When:
Wednesday, May 27, 2020
12:00 PM - 1:30 PM CT
Where:
Online
Webcast Link
Audience: Faculty/Staff - Post Docs/Docs - Graduate Students
Contact:
Cindy Pingry
(847) 467-1933
Group: Andean Cultures and Histories Working Group
Category: Academic, Lectures & Meetings, Global & Civic Engagement
Abstract: In Peru, as well as in other Andean countries, the Amazon is easily associated with a history of extractivism, peasant colonization, international border conflicts, guerrilla warfare, drug trafficking and, most recently, environmental disasters of planetary repercussions. Nevertheless, the Amazon remains highly unknown and exotic, even for these countries' intellectuals.
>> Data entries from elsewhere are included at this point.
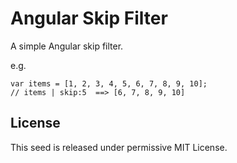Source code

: Angular Skip Filter
===================
A simple Angular skip filter.

e.g. 
```
var items = [1, 2, 3, 4, 5, 6, 7, 8, 9, 10];
// items | skip:5  ==> [6, 7, 8, 9, 10]
```


License
-------
This seed is released under permissive MIT License.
What has been the role of 20th-century Amazonian fiction in this process? What misunderstood stories about nature and society it has told? And why are these stories currently relevant for the resilience of socio-ecological systems in the Peruvian Amazon?
Jorge Marcone is a Professor in the Department of Spanish and Portuguese, the Program in Comparative Literature, and in the Environmental Studies Major at Rutgers University-New Brunswick. He is a member of the Advisory Board of the South American Resilience and Sustainability Institute (SARAS), in Uruguay. His current areas of interest are on the environmental humanities, Amazonian literatures, and indigenous environmentalisms and film. In the past, Marcone has published on the Spanish American Regional Novel, Mexican literature, Chicana literature, Jose Maria Arguedas, Pablo Neruda, José Emilio Pacheco, among others.